Collected data
◇ ◇ ◇ ◇ ◇

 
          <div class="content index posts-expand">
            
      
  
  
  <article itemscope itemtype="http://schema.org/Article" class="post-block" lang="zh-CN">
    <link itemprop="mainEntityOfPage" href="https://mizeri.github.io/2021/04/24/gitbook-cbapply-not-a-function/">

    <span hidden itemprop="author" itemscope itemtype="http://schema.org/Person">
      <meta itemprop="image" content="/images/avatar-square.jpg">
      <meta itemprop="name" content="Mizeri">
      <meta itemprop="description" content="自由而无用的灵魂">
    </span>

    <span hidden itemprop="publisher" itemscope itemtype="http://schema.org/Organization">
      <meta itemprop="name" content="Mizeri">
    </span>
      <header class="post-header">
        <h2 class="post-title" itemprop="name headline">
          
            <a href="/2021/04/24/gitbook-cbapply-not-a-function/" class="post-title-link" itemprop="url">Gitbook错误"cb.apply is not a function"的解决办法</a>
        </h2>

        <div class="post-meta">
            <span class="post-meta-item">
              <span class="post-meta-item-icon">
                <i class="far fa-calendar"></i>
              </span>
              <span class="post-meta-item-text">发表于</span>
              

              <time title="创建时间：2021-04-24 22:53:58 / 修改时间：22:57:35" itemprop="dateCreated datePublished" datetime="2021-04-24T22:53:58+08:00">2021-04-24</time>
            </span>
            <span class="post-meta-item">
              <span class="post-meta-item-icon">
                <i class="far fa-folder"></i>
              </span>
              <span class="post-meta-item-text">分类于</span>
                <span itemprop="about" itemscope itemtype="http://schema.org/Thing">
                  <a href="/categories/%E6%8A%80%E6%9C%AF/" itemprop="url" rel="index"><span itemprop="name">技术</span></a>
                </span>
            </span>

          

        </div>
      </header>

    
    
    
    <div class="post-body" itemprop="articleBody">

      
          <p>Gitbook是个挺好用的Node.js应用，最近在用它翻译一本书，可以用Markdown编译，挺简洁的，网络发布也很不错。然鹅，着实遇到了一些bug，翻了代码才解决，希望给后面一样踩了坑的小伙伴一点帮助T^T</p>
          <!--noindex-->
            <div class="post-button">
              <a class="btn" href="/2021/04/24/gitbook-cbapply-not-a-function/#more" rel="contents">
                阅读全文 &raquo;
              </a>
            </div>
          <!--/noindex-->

◇ ◇ ◇ ◇ ◇

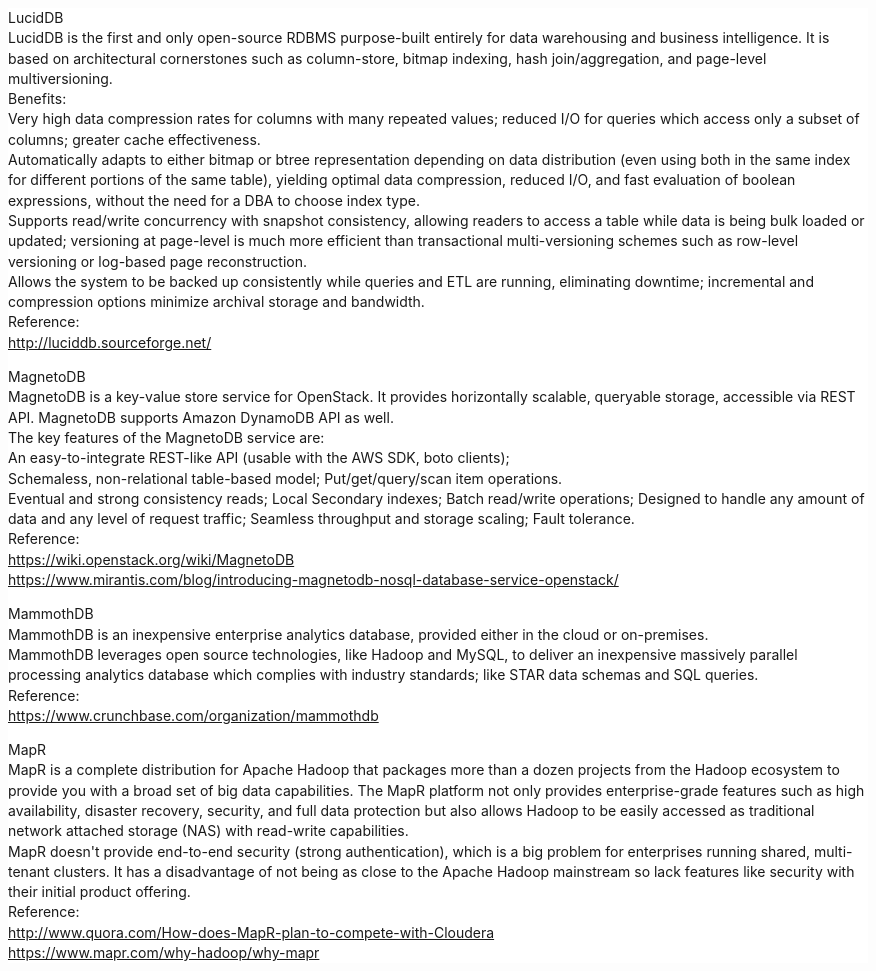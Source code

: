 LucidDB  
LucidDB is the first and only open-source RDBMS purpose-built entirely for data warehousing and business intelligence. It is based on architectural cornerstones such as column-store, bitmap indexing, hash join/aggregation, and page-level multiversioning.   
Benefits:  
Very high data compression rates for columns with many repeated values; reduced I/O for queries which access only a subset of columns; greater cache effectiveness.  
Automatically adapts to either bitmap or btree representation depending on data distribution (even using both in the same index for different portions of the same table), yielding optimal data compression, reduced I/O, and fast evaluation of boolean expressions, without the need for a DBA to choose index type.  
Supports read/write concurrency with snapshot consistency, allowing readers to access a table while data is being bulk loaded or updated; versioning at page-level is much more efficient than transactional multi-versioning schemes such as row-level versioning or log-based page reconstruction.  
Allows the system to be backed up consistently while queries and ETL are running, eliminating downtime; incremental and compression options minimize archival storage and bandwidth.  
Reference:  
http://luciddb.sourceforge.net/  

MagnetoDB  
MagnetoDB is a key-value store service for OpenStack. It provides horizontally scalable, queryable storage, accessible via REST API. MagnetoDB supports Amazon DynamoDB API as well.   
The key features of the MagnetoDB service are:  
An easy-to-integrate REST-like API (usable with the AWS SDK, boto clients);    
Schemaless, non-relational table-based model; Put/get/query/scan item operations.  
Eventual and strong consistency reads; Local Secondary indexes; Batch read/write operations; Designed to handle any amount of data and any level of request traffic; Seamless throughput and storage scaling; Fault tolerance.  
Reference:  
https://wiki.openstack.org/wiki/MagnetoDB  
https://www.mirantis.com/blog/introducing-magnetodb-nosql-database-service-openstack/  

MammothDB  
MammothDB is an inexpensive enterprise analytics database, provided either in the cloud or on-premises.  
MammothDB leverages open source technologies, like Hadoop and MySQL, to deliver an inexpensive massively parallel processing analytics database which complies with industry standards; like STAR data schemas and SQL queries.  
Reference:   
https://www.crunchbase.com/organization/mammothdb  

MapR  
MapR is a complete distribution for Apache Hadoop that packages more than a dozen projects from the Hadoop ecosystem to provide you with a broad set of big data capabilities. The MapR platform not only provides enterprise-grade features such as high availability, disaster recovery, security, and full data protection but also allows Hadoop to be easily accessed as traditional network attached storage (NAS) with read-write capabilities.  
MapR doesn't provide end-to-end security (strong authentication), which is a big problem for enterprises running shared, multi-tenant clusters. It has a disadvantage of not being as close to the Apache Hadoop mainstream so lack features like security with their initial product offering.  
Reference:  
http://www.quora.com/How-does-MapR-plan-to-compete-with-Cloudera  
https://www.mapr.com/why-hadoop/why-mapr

◇ ◇ ◇ ◇ ◇

*Your task*
Read through the lines above and collect those that contain the string "https".

*Result*
    <link itemprop="mainEntityOfPage" href="https://mizeri.github.io/2021/04/24/gitbook-cbapply-not-a-function/">
https://wiki.openstack.org/wiki/MagnetoDB  
https://www.mirantis.com/blog/introducing-magnetodb-nosql-database-service-openstack/  
https://www.crunchbase.com/organization/mammothdb  
https://www.mapr.com/why-hadoop/why-mapr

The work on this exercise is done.